Work to be completed: Go through the data and copy every line in which "completa" appears.

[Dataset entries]
—————
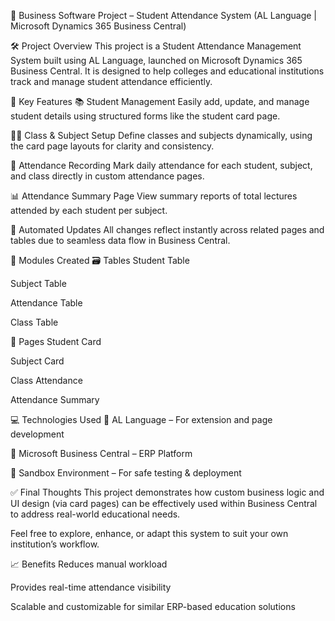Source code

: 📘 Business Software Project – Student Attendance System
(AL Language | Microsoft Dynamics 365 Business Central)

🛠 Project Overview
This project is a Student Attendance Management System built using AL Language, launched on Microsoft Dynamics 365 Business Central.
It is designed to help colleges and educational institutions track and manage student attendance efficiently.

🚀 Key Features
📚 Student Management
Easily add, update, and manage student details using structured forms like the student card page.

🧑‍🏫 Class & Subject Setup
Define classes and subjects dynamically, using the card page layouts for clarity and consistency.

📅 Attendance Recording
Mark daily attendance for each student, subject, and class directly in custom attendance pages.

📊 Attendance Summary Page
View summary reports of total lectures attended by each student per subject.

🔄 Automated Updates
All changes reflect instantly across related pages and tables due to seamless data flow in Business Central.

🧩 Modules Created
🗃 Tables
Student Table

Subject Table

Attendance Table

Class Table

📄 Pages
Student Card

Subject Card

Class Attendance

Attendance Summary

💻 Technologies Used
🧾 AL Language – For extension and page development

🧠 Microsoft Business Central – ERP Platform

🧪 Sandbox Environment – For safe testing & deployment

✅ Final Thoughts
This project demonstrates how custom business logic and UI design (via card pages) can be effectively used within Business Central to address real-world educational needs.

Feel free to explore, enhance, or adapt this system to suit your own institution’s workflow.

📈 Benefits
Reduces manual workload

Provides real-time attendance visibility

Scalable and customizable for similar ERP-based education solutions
—————
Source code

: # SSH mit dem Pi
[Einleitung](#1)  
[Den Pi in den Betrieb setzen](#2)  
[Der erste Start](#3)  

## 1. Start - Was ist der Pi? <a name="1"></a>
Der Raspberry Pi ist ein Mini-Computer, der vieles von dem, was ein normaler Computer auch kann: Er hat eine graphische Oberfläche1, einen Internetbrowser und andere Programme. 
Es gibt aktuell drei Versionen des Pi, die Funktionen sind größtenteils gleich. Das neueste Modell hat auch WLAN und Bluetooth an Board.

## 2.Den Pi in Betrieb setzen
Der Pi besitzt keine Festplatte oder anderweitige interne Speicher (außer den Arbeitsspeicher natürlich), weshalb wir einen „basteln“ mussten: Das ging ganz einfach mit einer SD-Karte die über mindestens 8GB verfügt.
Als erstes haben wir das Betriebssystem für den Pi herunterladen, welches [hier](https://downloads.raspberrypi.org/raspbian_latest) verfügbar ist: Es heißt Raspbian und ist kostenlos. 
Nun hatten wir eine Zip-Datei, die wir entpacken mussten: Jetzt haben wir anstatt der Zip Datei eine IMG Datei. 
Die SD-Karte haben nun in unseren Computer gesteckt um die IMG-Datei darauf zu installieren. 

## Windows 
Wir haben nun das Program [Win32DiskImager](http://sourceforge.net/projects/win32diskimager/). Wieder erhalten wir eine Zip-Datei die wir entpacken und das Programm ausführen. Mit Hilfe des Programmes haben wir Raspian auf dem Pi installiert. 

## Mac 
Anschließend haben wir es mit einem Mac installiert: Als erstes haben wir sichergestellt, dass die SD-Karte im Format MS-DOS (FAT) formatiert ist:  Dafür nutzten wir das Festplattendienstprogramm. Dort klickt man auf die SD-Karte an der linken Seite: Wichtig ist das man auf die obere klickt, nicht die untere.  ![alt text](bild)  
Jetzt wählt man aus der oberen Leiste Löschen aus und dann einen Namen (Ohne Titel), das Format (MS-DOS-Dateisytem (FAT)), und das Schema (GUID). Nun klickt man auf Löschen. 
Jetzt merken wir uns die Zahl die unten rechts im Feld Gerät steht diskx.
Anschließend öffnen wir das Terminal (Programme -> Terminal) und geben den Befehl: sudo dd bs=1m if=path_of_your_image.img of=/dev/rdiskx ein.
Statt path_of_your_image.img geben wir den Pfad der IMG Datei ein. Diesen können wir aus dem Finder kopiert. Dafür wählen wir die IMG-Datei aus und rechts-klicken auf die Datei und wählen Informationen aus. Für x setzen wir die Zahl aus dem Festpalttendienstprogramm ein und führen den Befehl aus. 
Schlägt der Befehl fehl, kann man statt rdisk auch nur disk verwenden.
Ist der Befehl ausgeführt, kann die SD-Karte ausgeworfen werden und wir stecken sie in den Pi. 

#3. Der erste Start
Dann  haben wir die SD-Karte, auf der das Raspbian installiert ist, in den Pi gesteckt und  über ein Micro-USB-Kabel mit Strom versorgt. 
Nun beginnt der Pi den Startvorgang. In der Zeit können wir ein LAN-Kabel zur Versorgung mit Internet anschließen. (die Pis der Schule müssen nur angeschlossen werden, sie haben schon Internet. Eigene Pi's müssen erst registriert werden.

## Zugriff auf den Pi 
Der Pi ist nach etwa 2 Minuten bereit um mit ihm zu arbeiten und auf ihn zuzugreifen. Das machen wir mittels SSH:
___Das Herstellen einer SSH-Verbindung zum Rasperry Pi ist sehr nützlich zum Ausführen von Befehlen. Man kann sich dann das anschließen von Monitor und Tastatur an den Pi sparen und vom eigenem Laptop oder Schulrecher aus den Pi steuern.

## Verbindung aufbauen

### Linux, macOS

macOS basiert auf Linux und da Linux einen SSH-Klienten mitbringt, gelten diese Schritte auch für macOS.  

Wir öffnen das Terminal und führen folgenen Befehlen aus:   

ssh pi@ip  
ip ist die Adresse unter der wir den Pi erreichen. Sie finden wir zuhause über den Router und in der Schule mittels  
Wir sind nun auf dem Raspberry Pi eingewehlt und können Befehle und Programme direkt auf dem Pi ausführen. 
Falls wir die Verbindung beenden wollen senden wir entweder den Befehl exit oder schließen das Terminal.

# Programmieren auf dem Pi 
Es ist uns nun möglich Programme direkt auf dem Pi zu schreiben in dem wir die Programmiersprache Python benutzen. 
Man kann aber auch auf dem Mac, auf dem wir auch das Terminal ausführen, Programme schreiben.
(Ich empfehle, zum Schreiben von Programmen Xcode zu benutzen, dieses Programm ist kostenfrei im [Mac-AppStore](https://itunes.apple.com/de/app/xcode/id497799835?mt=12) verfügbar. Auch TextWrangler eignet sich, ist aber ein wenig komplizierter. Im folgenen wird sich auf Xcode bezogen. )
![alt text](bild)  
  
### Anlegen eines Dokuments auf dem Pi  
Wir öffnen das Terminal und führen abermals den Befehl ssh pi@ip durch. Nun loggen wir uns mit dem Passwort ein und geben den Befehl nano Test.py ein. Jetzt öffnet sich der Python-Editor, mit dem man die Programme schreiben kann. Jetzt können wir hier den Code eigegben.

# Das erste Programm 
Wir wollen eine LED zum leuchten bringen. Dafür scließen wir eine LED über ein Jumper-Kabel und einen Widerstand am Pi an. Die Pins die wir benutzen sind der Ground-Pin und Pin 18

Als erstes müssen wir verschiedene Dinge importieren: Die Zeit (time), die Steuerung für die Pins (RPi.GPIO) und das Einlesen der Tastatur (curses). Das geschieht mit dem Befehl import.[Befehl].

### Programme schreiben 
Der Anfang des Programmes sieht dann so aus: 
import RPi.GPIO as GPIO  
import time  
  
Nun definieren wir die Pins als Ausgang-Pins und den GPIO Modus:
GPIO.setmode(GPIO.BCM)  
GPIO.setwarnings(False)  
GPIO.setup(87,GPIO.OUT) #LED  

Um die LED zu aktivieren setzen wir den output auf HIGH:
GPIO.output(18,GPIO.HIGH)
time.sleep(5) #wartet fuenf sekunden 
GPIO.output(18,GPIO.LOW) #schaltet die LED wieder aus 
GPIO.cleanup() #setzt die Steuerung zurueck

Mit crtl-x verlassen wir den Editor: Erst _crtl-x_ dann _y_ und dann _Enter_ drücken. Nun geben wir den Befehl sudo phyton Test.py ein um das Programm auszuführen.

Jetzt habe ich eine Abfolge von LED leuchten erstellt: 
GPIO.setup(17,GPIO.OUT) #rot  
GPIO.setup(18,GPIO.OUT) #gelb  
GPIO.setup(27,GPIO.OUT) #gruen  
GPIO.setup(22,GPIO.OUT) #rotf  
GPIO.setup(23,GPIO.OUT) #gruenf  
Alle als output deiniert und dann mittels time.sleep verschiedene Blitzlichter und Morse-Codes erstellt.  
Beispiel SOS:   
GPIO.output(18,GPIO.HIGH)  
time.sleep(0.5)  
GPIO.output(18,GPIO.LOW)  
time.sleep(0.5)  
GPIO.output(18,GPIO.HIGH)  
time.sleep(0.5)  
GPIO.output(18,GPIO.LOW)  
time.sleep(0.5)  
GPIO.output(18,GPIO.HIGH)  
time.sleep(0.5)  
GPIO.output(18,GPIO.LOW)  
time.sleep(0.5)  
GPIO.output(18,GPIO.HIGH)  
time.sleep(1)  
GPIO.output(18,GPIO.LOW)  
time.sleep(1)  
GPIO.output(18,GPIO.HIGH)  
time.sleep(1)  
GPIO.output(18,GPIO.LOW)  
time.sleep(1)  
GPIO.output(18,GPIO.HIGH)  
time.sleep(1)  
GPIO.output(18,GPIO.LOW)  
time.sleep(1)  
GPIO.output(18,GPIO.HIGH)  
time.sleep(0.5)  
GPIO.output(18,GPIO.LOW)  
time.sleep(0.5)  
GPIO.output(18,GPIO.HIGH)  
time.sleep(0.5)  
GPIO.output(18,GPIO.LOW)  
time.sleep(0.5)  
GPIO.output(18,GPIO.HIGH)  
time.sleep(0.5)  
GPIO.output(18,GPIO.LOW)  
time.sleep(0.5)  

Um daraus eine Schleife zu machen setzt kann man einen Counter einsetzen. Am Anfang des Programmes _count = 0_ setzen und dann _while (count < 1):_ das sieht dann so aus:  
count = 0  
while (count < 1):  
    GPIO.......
—————
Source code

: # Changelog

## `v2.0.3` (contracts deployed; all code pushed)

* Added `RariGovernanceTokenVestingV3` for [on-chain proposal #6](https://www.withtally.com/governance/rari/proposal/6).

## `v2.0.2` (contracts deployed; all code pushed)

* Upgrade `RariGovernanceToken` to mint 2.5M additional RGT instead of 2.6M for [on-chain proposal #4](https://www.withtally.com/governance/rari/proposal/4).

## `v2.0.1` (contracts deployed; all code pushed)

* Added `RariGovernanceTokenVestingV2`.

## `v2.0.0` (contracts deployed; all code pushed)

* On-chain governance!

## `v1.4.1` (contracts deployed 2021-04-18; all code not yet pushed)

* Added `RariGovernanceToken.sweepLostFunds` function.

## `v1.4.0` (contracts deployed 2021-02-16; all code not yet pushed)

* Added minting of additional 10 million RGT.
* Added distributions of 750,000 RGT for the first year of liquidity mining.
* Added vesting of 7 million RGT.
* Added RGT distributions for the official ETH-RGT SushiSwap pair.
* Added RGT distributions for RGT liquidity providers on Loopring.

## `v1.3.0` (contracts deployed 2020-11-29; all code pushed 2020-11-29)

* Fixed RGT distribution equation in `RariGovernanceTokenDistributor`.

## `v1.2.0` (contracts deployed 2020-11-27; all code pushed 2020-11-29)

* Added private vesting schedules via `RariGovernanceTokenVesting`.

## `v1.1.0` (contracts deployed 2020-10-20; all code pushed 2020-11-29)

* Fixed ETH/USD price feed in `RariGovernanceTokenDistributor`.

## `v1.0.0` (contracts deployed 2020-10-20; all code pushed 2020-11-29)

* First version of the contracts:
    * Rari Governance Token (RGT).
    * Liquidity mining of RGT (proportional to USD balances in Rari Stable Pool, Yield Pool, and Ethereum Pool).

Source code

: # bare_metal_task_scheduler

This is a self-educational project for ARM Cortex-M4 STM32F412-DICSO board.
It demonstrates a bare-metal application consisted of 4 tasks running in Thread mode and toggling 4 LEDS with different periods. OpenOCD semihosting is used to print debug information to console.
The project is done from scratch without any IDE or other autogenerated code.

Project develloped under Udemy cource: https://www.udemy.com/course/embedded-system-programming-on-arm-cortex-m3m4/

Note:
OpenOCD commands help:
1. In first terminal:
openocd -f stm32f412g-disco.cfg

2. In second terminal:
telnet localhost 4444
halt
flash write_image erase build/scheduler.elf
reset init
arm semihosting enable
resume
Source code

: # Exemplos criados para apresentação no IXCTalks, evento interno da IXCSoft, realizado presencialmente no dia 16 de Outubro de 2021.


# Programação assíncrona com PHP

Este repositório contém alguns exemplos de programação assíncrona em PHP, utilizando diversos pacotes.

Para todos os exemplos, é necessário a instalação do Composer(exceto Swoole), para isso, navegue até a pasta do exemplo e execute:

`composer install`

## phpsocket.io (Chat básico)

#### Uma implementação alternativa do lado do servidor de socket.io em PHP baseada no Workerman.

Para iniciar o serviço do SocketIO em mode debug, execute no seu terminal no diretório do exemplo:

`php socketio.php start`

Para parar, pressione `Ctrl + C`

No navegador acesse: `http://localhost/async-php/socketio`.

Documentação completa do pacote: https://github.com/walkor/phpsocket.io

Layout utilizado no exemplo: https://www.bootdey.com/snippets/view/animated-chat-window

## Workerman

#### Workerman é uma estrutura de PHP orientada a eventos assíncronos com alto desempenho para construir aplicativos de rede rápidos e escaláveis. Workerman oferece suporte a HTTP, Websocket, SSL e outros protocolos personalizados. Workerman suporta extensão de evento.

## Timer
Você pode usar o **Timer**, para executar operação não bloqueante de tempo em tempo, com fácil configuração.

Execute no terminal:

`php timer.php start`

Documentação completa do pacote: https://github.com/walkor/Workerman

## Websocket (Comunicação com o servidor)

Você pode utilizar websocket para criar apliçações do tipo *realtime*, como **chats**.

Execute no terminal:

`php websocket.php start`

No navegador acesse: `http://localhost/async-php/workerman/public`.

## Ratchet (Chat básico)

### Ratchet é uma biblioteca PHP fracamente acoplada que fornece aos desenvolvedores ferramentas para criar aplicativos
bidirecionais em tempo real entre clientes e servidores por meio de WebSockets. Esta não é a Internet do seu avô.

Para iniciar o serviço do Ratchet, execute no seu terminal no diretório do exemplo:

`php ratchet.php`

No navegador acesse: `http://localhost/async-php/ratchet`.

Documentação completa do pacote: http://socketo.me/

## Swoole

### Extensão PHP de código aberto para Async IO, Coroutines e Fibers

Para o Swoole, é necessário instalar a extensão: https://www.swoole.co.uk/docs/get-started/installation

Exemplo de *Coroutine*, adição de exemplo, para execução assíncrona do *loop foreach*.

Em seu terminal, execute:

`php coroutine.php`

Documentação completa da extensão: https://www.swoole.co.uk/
—————
Answer to this task:
Documentação completa do pacote: https://github.com/walkor/phpsocket.io
Documentação completa do pacote: https://github.com/walkor/Workerman
Documentação completa do pacote: http://socketo.me/
Documentação completa da extensão: https://www.swoole.co.uk/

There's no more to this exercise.